Mais lui, voyant en moi la fille de son frère,
Me tint lieu, chère Élise, et de père et de mère,


ce nom, ici encore, n’est-il pas le signe discret de la reconnaissance qui tout à coup s’attendrit ? Et combien ces simples mots sont plus touchans quand on se rappelle que c’est une reine qui parle avec une amitié si confiante à une pauvre fille, jadis sa compagne d’esclavage ? Que Racine soit le plus élégant de nos poètes, on l’a bien assez répété ; qu’il soit le plus touchant, ce n’est pas ce que nous avons à prouver, mais il nous appartient de montrer que sa poésie est précise au point de noter chez ses personnages les plus impalpables mouvemens du cœur, et nous pouvons conclure par un mot, bien que ce mot soit déplaisant quand il s’agit de tant de grâce, que sa délicatesse consiste dans son exactitude.

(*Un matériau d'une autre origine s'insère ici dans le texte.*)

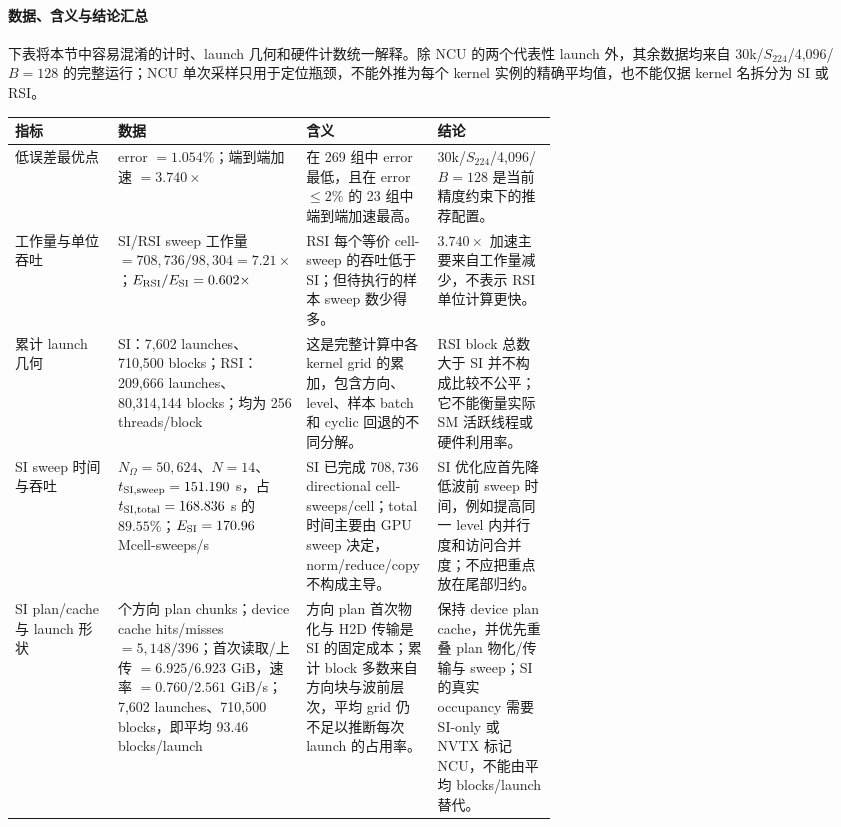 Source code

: \documentclass[10pt]{article}
\begin{document}
\paragraph{数据、含义与结论汇总}

下表将本节中容易混淆的计时、launch 几何和硬件计数统一解释。除 NCU 的两个代表性 launch 外，其余数据均来自 30k/$S_{224}$/4,096/$B=128$ 的完整运行；NCU 单次采样只用于定位瓶颈，不能外推为每个 kernel 实例的精确平均值，也不能仅据 kernel 名拆分为 SI 或 RSI。

{\scriptsize\renewcommand{\arraystretch}{1.10}\setlength{\tabcolsep}{3pt}
\begin{tabularx}{\linewidth}{>{\raggedright\arraybackslash}p{0.19\linewidth}>{\raggedright\arraybackslash}p{0.22\linewidth}>{\raggedright\arraybackslash}X>{\raggedright\arraybackslash}p{0.22\linewidth}}
\toprule
指标 & 数据 & 含义 & 结论\\
\midrule
低误差最优点 & error $=1.054\%$；端到端加速 $=3.740\times$ & 在 269 组中 error 最低，且在 error $\leq2\%$ 的 23 组中端到端加速最高。 & 30k/$S_{224}$/4,096/$B=128$ 是当前精度约束下的推荐配置。\\
工作量与单位吞吐 & SI/RSI sweep 工作量 $=708,736/98,304=7.21\times$；$E_{\rm RSI}/E_{\rm SI}=0.602\times$ & RSI 每个等价 cell-sweep 的吞吐低于 SI；但待执行的样本 sweep 数少得多。 & $3.740\times$ 加速主要来自工作量减少，不表示 RSI 单位计算更快。\\
累计 launch 几何 & SI：7,602 launches、710,500 blocks；RSI：209,666 launches、80,314,144 blocks；均为 256 threads/block & 这是完整计算中各 kernel grid 的累加，包含方向、level、样本 batch 和 cyclic 回退的不同分解。 & RSI block 总数大于 SI 并不构成比较不公平；它不能衡量实际 SM 活跃线程或硬件利用率。\\
SI sweep 时间与吞吐 & $N_\Omega=50,624$、$N=14$、$t_{\rm SI,sweep}=151.190$ s，占 $t_{\rm SI,total}=168.836$ s 的 $89.55\%$；$E_{\rm SI}=170.96$ Mcell-sweeps/s & SI 已完成 $708,736$ directional cell-sweeps/cell；total 时间主要由 GPU sweep 决定，norm/reduce/copy 不构成主导。 & SI 优化应首先降低波前 sweep 时间，例如提高同一 level 内并行度和访问合并度；不应把重点放在尾部归约。\\
SI plan/cache 与 launch 形状 & 396 个方向 plan chunks；device cache hits/misses $=5,148/396$；首次读取/上传 $=6.925/6.923$ GiB，速率 $=0.760/2.561$ GiB/s；7,602 launches、710,500 blocks，即平均 93.46 blocks/launch & 方向 plan 首次物化与 H2D 传输是 SI 的固定成本；累计 block 多数来自方向块与波前层次，平均 grid 仍不足以推断每次 launch 的占用率。 & 保持 device plan cache，并优先重叠 plan 物化/传输与 sweep；SI 的真实 occupancy 需要 SI-only 或 NVTX 标记 NCU，不能由平均 blocks/launch 替代。\\

\end{tabularx}}
\end{document}
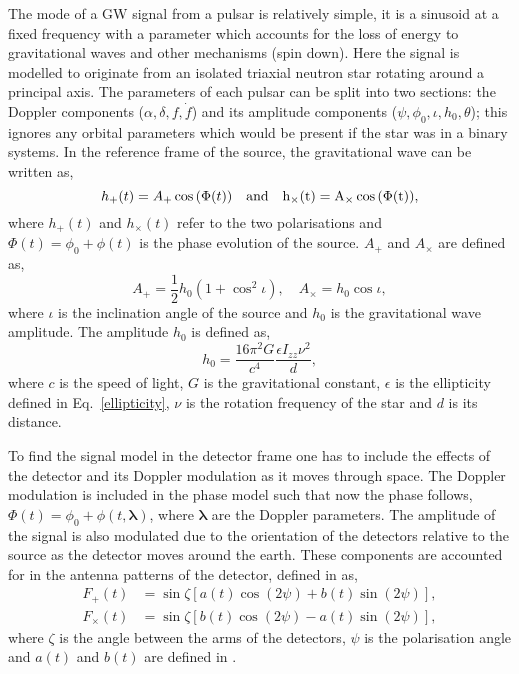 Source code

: The mode of a \ac{GW} signal from a pulsar is relatively simple, it is a sinusoid at a fixed frequency with a parameter which accounts for the loss of energy to gravitational waves and other mechanisms (spin down). 
Here the signal is modelled to originate from an isolated triaxial neutron star rotating around a principal axis. 
The parameters of each pulsar can be split into two sections: the Doppler components ($\alpha,\delta,f,\dot{f}$) and its amplitude components ($\psi,\phi_0, \iota, h_0, \theta$); this ignores any orbital parameters which would be present if the star was in a binary systems.
In the reference frame of the source, the gravitational wave can be written as,
\begin{equation}
h_{+}(t) = A_{+}\cos{(\Phi(t))} \quad \rm{and} \quad h_{\times}(t) = A_{\times}\cos{(\Phi(t))},
\end{equation}
where $h_{+}(t)$ and $h_{\times}(t)$ refer to the two polarisations and $\Phi(t) = \phi_0 + \phi(t)$ is the phase evolution of the source. $A_+$ and $A_{\times}$ are defined as,
\begin{equation}
A_+ = \frac{1}{2}h_0(1+\cos^2{\iota}), \quad A_{\times} = h_0 \cos{\iota},
\end{equation}
where $\iota$ is the inclination angle of the source and $h_0$ is the gravitational wave amplitude. The amplitude $h_0$ is defined as,
\begin{equation}
h_0 = \frac{16\pi^2 G}{c^4} \frac{\epsilon I_{zz} \nu^2}{d},
\end{equation}
where $c$ is the speed of light, $G$ is the gravitational constant, $\epsilon $ is the ellipticity defined in Eq.~\ref{ellipticity}, $\nu$ is the rotation frequency of the star and $d$ is its distance. 

To find the signal model in the detector frame one has to include the effects of the detector and its Doppler modulation as it moves through space. 
The Doppler modulation is included in the phase model such that now the phase follows, $\Phi(t) = \phi_0 + \phi(t, {\boldsymbol \lambda})$, where ${\boldsymbol \lambda}$ are the Doppler parameters. 
The amplitude of the signal is also modulated due to the orientation of the detectors relative to the source as the detector moves around the earth. These components are accounted for in the antenna patterns of the detector, defined in \cite{JKS1998} as,
\begin{equation}
\begin{split}
F_{+}(t) &= \sin{\zeta}[a(t)\cos{(2\psi)} + b(t)\sin{(2\psi)}], \\
F_{\times}(t) &= \sin{\zeta}[b(t) \cos{(2\psi)} - a(t)\sin{(2\psi)}],
\end{split}
\end{equation}
where $\zeta$ is the angle between the arms of the detectors, $\psi$ is the polarisation angle and $a(t)$ and $b(t)$ are defined in \cite{JKS1998}.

Il est un poète français qui, par les mérites dont nous parlons, est encore supérieur à Corneille et à Racine, c’est Molière, condamné qu’il était parfois par la nature de son art, par la comédie, à rechercher une précision double. Ce que nous entendons par ces mots, un exemple peut seul le montrer. Quand Orgon fait un éloge enthousiaste de Tartufe, il peint son ardente piété, son humilité, sa charité en termes si sincères, en traits si nets, avec des circonstances si bien définies qu’on ne peut douter de cette parfaite vertu, et pourtant ce sont ces traits si nets, ces circonstances si bien définies qui donnent au spectateur l’idée de la plus parfaite hypocrisie :


Chaque jour, à l’église, il venait d’un air doux,
Tout vis-à-vis de moi, se mettre à deux genoux.
Il attirait les yeux de l’assemblée entière,
Par l’ardeur dont au ciel il poussait sa prière ;
Il faisait des soupirs, de grands élancemens,
Et baisait humblement la terre à tous momens ;
Et, lorsque je sortais, il me devançait vite
Pour m’aller, à la porte, offrir de l’eau bénite.
Instruit par son garçon, qui dans tout l’imitait,
Et de son indigence, et de ce qu’il était,
Je lui faisais des dons ; mais, avec modestie,
Il me voulait toujours en rendre une partie.
« — C’est trop, me disait-il, c’est trop de la moitié ;
Je ne mérite pas de vous faire pitié. »
Et, quand je refusais de vouloir le reprendre,
Aux pauvres, à mes yeux, il allait le répandre.